Charlie mag es hier. An diesem verwunschenen Ort, mitten im Wald. Auf den ersten Blick etwas heruntergekommen, aber eigentlich echt nett. Im Haus war früher mal eine Wirtschaft. Aber irgendwann sind keine Leute mehr gekommen, weil die Straßen immer schlechter wurden. Und weil es hier kein Internet gibt, hat sich früher auch sonst nichts abgespielt. Jeder Versuch, die Wirtschaft wieder zu beleben ist damals gescheitert. Zum Glück für Kurt. Der kann hier nämlich jetzt wohnen und sich um den Wald und sein Holz kümmern. Und nebenbei kümmert er sich um seinen Opa, der mit seinen 70 Jahren auch nicht mehr so kann, wie früher. Im Gespräch erfährt Charlie auch, dass Kurt Senior und ihr Opa Julian sich von früher kennen, als sie noch in Ebersberg gewohnt haben. Das war, bevor die Straßen so massiv ausgebaut wurden und die Stadteile getrennt haben. Kurt hat damals am Eggerfeld gewohnt, ihr Opa Julian in Aßlkofen. Damals sind sie noch gemeinsam in die Schule in der Floßmannstraße gegangen, da konnten sie noch mit dem Radl hinfahren. Später ging das nicht mehr. Und als sich die Stadtteile so separiert und ihr eigenes Ding gemacht haben, sind sie beide in den Wald gezogen und haben sich um sich selbst gekümmert. Das Leben in diesen Kommunen war nicht mehr ihres. Die ganze Zeit so viele Leute um sich, jeder kümmert sich um jeden, alles gehört allen und alle haben sich lieb. Und ständig dieser süßliche Dampf in der Luft! Ist ja alles ganz schön, aber irgendwann geht Dir das echt ziemlich auf den Zeiger. Die meisten Leute kennen außerhalb von Ebersberg auch nichts, sind da noch nie wirklich raus gekommen. „Wir haben hier doch alles, warum sollten wir denn woanders hin?“. Senior sieht das anders. Er war früher viel unterwegs, auf der ganzen Welt, in fremden Ländern. Und er hat es geliebt. Andere Sprachen hören, das Essen, die Kulturen, das fehlt ihm schon wahnsinnig! Aber Reisen kann man sich heute nicht mehr leisten. Und die meisten wollen es auch nicht. Geht es ihnen in ihren Kommunen doch so gut. Charlie kommt ins Schwärmen, würde auch gerne mal die Welt sehen und andere Leute und Kulturen kennenlernen.
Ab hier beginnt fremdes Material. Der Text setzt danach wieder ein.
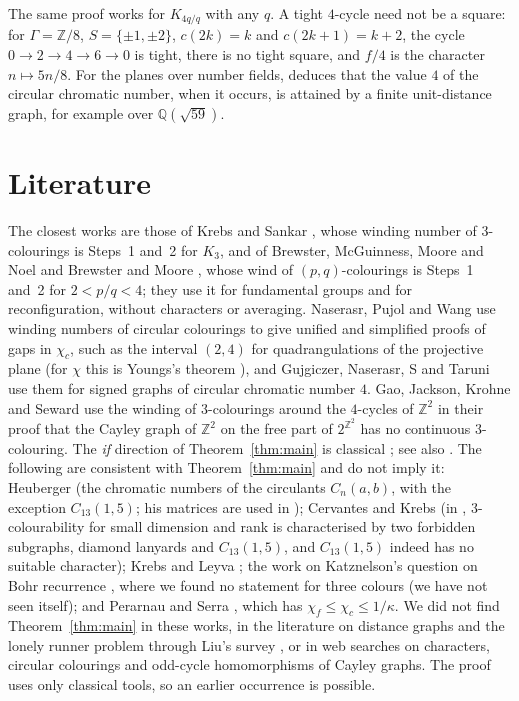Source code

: \documentclass[11pt,a4paper]{amsart}
\theoremstyle{definition}
\newcommand{\Q}{\mathbb{Q}}
\newcommand{\Z}{\mathbb{Z}}
\begin{document}
The same proof works for $K_{4q/q}$ with any $q$. A tight $4$-cycle need not be a square: for $\Gamma=\Z/8$,
$S=\{\pm1,\pm2\}$, $c(2k)=k$ and $c(2k+1)=k+2$, the cycle $0\to2\to4\to6\to0$ is tight, there is no tight square, and
$f/4$ is the character $n\mapsto5n/8$. For the planes over number fields, \cite{TCol} deduces that the value $4$ of the
circular chromatic number, when it occurs, is attained by a finite unit-distance graph, for example over $\Q(\sqrt{59})$.

\section{Literature}\label{sec:lit}

The closest works are those of Krebs and Sankar \cite{KS}, whose winding number of $3$-colourings is Steps~1 and~2
for $K_3$, and of Brewster, McGuinness, Moore and Noel \cite{BMMN} and Brewster and Moore \cite{BM}, whose wind of
$(p,q)$-colourings is Steps~1 and~2 for $2<p/q<4$; they use it for fundamental groups and for reconfiguration,
without characters or averaging. Naserasr, Pujol and Wang \cite{NPW} use winding numbers of circular colourings to
give unified and simplified proofs of gaps in $\chi_c$, such as the interval $(2,4)$ for quadrangulations of the
projective plane (for $\chi$ this is Youngs's theorem \cite{Youngs}), and Gujgiczer, Naserasr, S and Taruni
\cite{GNST} use them for signed graphs of circular chromatic number $4$. Gao, Jackson, Krohne and Seward \cite{GJKS}
use the winding of $3$-colourings around the $4$-cycles of $\Z^2$ in their proof that the Cayley graph of $\Z^2$ on
the free part of $2^{\Z^2}$ has no continuous $3$-colouring. The \emph{if}
direction of Theorem~\ref{thm:main} is classical \cite{Liu,Alon}; see also \cite[proof of Theorem~2.3]{GKM}. The following are consistent with Theorem~\ref{thm:main} and do not imply it:
Heuberger \cite{Heuberger} (the chromatic numbers of the circulants $C_n(a,b)$, with the exception $C_{13}(1,5)$;
his matrices are used in \cite{CK1,KL}); Cervantes and Krebs \cite{CK1,CK2,CK3} (in \cite{CK3}, $3$-colourability for small dimension and rank is
characterised by two forbidden subgraphs, diamond lanyards and $C_{13}(1,5)$, and $C_{13}(1,5)$ indeed has no
suitable character); Krebs and Leyva \cite{KL}; the work on Katznelson's question on Bohr recurrence
\cite{Griesmer,HKM,LWYZ,BG}, where we found no statement for three colours (we have not seen \cite{Katznelson}
itself); and Perarnau and Serra \cite[\S3.5]{PS}, which has $\chi_f\le\chi_c\le1/\kappa$. We did
not find Theorem~\ref{thm:main} in these works, in the literature on distance graphs and the lonely runner problem
through Liu's survey \cite{Liu}, or in web searches on characters, circular colourings and odd-cycle
homomorphisms of Cayley graphs. The proof uses only classical tools, so an earlier occurrence is possible.
\end{document}
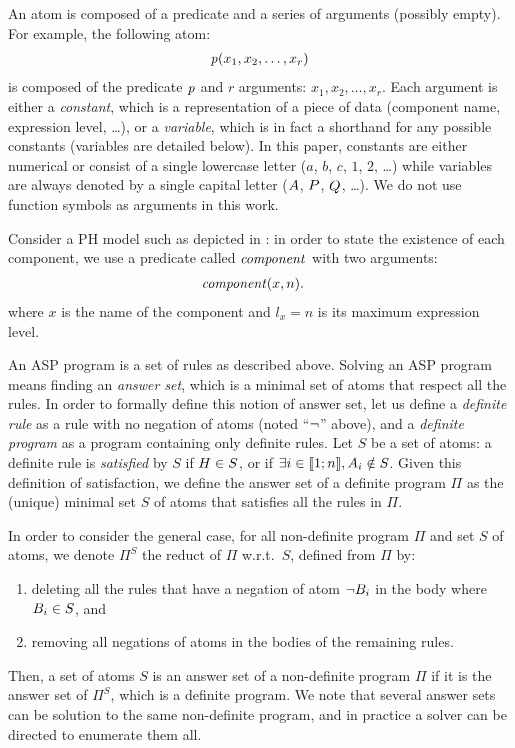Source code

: An atom is composed of a predicate and a series of arguments (possibly empty).
For example, the following atom:
\begin{align*}
  \mathit{p}(x_1, x_2, \dots, x_r)
\end{align*}
is composed of the predicate $\mathit{p}$ and $r$ arguments: $x_1, x_2, \dots, x_r$.
Each argument is either a \emph{constant}, which is a representation of a piece of data (component name, expression level, …),
or a \emph{variable}, which is in fact a shorthand for any possible constants (variables are detailed below).
In this paper, constants are either numerical or consist of a single lowercase letter (\eg $a$, $b$, $c$, $1$, $2$, …)
while variables are always denoted by a single capital letter (\eg $A$, $P$, $Q$, …).
We do not use function symbols as arguments in this work.

\begin{example}\label{ex:asp-atom}
Consider a PH model such as depicted in :
in order to state the existence of each component, we use a predicate called $\mathit{component}$ with two arguments:
\begin{align*}
  &\mathit{component}(x, n).
\end{align*}
where $x$ is the name of the component and $l_x = n$ is its maximum expression level.
\end{example}

An ASP program is a set of rules as described above.
Solving an ASP program means finding an \emph{answer set}, which is a minimal set of atoms that respect all the rules.
In order to formally define this notion of answer set,
let us define a \emph{definite rule} as a rule with no negation of atoms (noted “$\neg$” above),
and a \emph{definite program} as a program containing only definite rules.
Let $S$ be a set of atoms: a definite rule is \emph{satisfied} by $S$ if $H \in S$,
or if $\exists i \in \llbracket 1 ; n \rrbracket, A_i \notin S$.
Given this definition of satisfaction, we define the answer set of a definite program $\Pi$
as the (unique) minimal set $S$ of atoms that satisfies all the rules in $\Pi$.

In order to consider the general case,
for all non-definite program $\Pi$ and set $S$ of atoms, we denote $\Pi^S$ the reduct of $\Pi$ w.r.t.~$S$, defined from $\Pi$ by:
\begin{enumerate}
  \item deleting all the rules that have a negation of atom $\neg B_i$ in the body where $B_i \in S$, and
  \item removing all negations of atoms in the bodies of the remaining rules.
\end{enumerate}
Then, a set of atoms $S$ is an answer set of a non-definite program $\Pi$ if it is the answer set of $\Pi^S$, which is a definite program.
We note that several answer sets can be solution to the same non-definite program, and in practice a solver can be directed to enumerate them all.

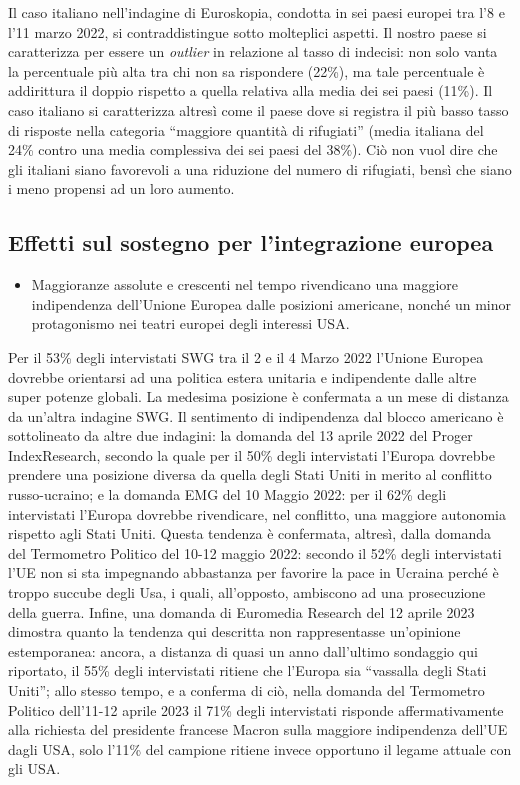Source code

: \documentclass[
  openany]{book}
\providecommand{\tightlist}{%
  \setlength{\itemsep}{0pt}\setlength{\parskip}{0pt}}
\begin{document}
Il caso italiano nell'indagine di Euroskopia, condotta in sei paesi europei tra l'8 e l'11 marzo 2022, si contraddistingue sotto molteplici aspetti. Il nostro paese si caratterizza per essere un \emph{outlier} in relazione al tasso di indecisi: non solo vanta la percentuale più alta tra chi non sa rispondere (22\%), ma tale percentuale è addirittura il doppio rispetto a quella relativa alla media dei sei paesi (11\%).
Il caso italiano si caratterizza altresì come il paese dove si registra il più basso tasso di risposte nella categoria ``maggiore quantità di rifugiati'' (media italiana del 24\% contro una media complessiva dei sei paesi del 38\%). Ciò non vuol dire che gli italiani siano favorevoli a una riduzione del numero di rifugiati, bensì che siano i meno propensi ad un loro aumento.

\hypertarget{effetti-sul-sostegno-per-lintegrazione-europea}{%
\subsection{Effetti sul sostegno per l'integrazione europea}\label{effetti-sul-sostegno-per-lintegrazione-europea}}

\begin{itemize}
\tightlist
\item
  Maggioranze assolute e crescenti nel tempo rivendicano una maggiore indipendenza dell'Unione Europea dalle posizioni americane, nonché un minor protagonismo nei teatri europei degli interessi USA.
\end{itemize}

Per il 53\% degli intervistati SWG tra il 2 e il 4 Marzo 2022 l'Unione Europea dovrebbe orientarsi ad una politica estera unitaria e indipendente dalle altre super potenze globali. La medesima posizione è confermata a un mese di distanza da un'altra indagine SWG. Il sentimento di indipendenza dal blocco americano è sottolineato da altre due indagini: la domanda del 13 aprile 2022 del Proger IndexResearch, secondo la quale per il 50\% degli intervistati l'Europa dovrebbe prendere una posizione diversa da quella degli Stati Uniti in merito al conflitto russo-ucraino; e la domanda EMG del 10 Maggio 2022: per il 62\% degli intervistati l'Europa dovrebbe rivendicare, nel conflitto, una maggiore autonomia rispetto agli Stati Uniti. Questa tendenza è confermata, altresì, dalla domanda del Termometro Politico del 10-12 maggio 2022: secondo il 52\% degli intervistati l'UE non si sta impegnando abbastanza per favorire la pace in Ucraina perché è troppo succube degli Usa, i quali, all'opposto, ambiscono ad una prosecuzione della guerra. Infine, una domanda di Euromedia Research del 12 aprile 2023 dimostra quanto la tendenza qui descritta non rappresentasse un'opinione estemporanea: ancora, a distanza di quasi un anno dall'ultimo sondaggio qui riportato, il 55\% degli intervistati ritiene che l'Europa sia ``vassalla degli Stati Uniti''; allo stesso tempo, e a conferma di ciò, nella domanda del Termometro Politico dell'11-12 aprile 2023 il 71\% degli intervistati risponde affermativamente alla richiesta del presidente francese Macron sulla maggiore indipendenza dell'UE dagli USA, solo l'11\% del campione ritiene invece opportuno il legame attuale con gli USA.
\end{document}
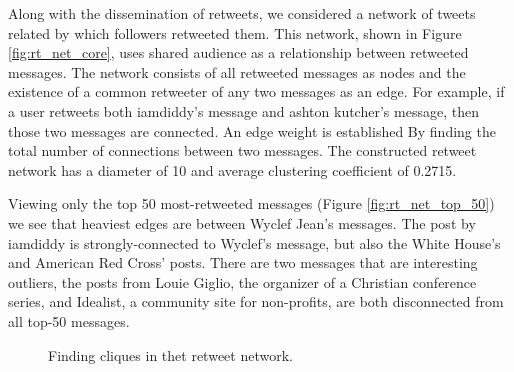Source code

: \documentclass[a4paper, 11pt, titlepage]{article}
\begin{document}
Along with the dissemination of retweets, we considered a network of tweets related by which followers retweeted them.  This network, shown in Figure \ref{fig:rt_net_core}, uses shared audience as a relationship between retweeted messages.  The network consists of all retweeted messages as nodes and the existence of a common retweeter of any two messages as an edge.  For example, if a user retweets both iamdiddy's message and ashton kutcher's message, then those two messages are connected.  An edge weight is established By finding the total number of connections between two messages.  The constructed retweet network has a diameter of 10 and average clustering coefficient of 0.2715.

Viewing only the top 50 most-retweeted messages (Figure \ref{fig:rt_net_top_50}) we see that heaviest edges are between Wyclef Jean's messages.  The post by iamdiddy is strongly-connected to Wyclef's message, but also the White House's and American Red Cross' posts.  There are two messages that are interesting outliers, the posts from Louie Giglio, the organizer of a Christian conference series, and Idealist, a community site for non-profits, are both disconnected from all top-50 messages.

\begin{figure}[h]
\centering
{}
\quad
{}
\caption{Finding cliques in thet retweet network.}
\end{figure}
\end{document}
Aber auf jeden Fall beschließt sie, dass sie in Zukunft öfter mal in die Sauschütt radelt. Hier im Wald ist es einfach so schön, allein das ist schon einen Ausflug wert. Außerdem darf sie auch beim Holzmachen helfen. Das würde ihr schon viel mehr Spaß machen, als in der Radlwerkstatt von ihrem Papa zu arbeiten. Der Senior hat versprochen, dass er ihr gerne ein paar Geschichten aus anderen Ländern erzählt, wenn sie verspricht, dass sie ihren Opa auch mal mitbringt.